On June 9, 1916, in the Chapel Car “Herald of Hope,” located on a side track at the Gravely Plow Factory, Dunbar, West Virginia, the following people organized the Baptist Church: Rev. & Mrs. Newton of the Chapel Car, “Herald of Hope,” Rev. T.C. Johnson, A.S. Kelly, W.H. Bayless, and W.C. Herold, along with the following local citizens: Mr. & Mrs. Samuel Barr, Miss. Inez Barr, Mrs. Nancy Reed, J.P. McCallister, Mr. & Mrs. O.N. Keeling, Mrs. C.L. Perkins, and H.H. Parsons.
After the Chapel Car moved from Dunbar, services were conducted in what is become Mound School and in the Morton Building, which eventually became the annex at the First Ward School. During this period, Rev. Irvin Hall was pastor.
The record of the church from the date of its organization until April 1919 is incomplete. On April 10, 1919, eight new members were welcomed into the church.

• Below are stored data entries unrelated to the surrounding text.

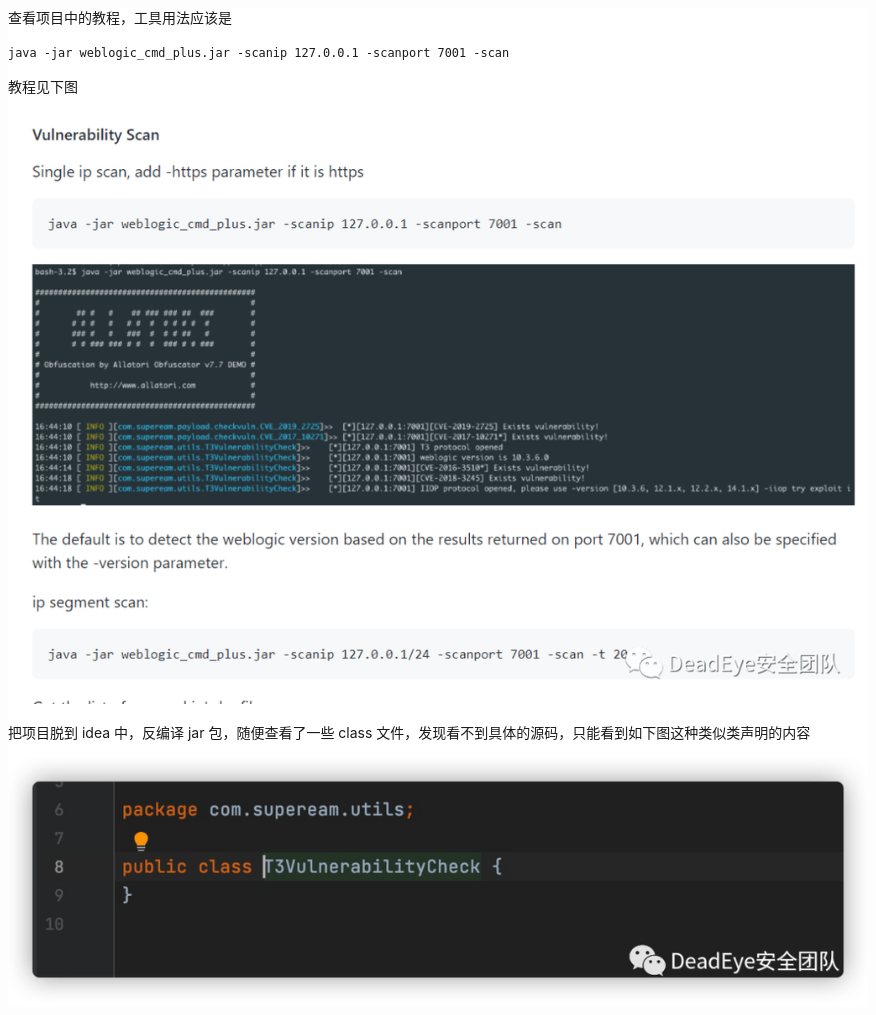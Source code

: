 查看项目中的教程，工具用法应该是

```plain
java -jar weblogic_cmd_plus.jar -scanip 127.0.0.1 -scanport 7001 -scan
```

教程见下图

![图片](assets/1711884809-645a208e8d32ee2e615e477b6bded53e.png)

把项目脱到 idea 中，反编译 jar 包，随便查看了一些 class 文件，发现看不到具体的源码，只能看到如下图这种类似类声明的内容  

![图片](assets/1711884809-b59b4563c023a78c122fdedb35da8f19.png)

At this time, Rev. J.D. Vannoy was called as pastor. Services were then conducted in a bowling alley located on Eleventh Street. The place of worship was moved later from the bowling alley to a store room on Twelfth Street. The church building located at Payne Avenue and Thirteenth Street was planned and opened for services in the spring of 1920. Rev. I.T. Marks was the first pastor in the new church building. The first baptismal service was conducted February 13, 1921, and five people were baptized.
During the next 25 years, the church outgrew its building on Payne Avenue, and Rev. J.C. Musser and the members of the Board of Trustees began to formulate plans to build a new and larger building in the late 1940’s.
Property was purchased on Sixteenth Street for a new church and in time, Architect Herbert Kyle was hired to design the new facility. On October 5, 1952, the first service was held in the newly completed church. Total cost for this building was $160 thousand. Dedication ceremonies were held on November 1, 1952. In November 1957, the note on the church was burned. As the church continued to grow, salaried personnel were appointed. Andrew Hobbs joined the staff as Director of Christian Education and Music in September 1953, a position held until November 1961. The church also appointed a part-time secretary on April 3, 1957.
In January 1958, Rev. Musser resigned as pastor of the church but remained as interim pastor until the vacancy could be filled. At the close of 1958, the membership of the church had grown to approximately 737.
On October 1, 1958, Rev. George R. Pauley accepted pastor ship and was formally installed at a special service held on December 3, 1958.
As the church continued to grow, available neighboring properties were purchased from time to time for church offices, classrooms, or conversion into necessary parking facilities. On June 17, 1973, groundbreaking ceremonies were held on the adjoining property for a multi-purpose unit, and on June 8, 1975, dedication services were held for the new facility. This building housed additional classroom space, a full commercial kitchen, and a gymnasium.
After twenty-six years of service, Rev. Pauley terminated his post as pastor on March 3, 1984.
Rev. D.D. Elwell joined the staff as pastor on June 10, 1984 and resigned on November 30, 1985.
Dr. Milan H. Johnson accepted the call to the Pastorate on July 1, 1986.
Dr. Johnson submitted his resignation in 1993, Following this, the church began an extensive search for its next pastor. In the interim, Rev. D.D. Elwell and Major Richard Jones, of the Salvation Army, served as interim pastors.
In December 1995, Rev. Thomas E. Stevens, Jr. accepted the call to become pastor of First Baptist Church of Dunbar. During Rev. Stevens tenure, an addition to the building was added creating new office space, a parlor, and new entryway. Rev. Stevens accepted another call to the pastorate in May of 2010.
After ten months of service as interim pastor, Rev. Philip C. Shields accepted the call to become the pastor of the church. He served until August of 2013.
On August 24, 2014, by unanimous vote, Jason S. Quintrell accepted the call to become Pastor of First Baptist Church of Dunbar.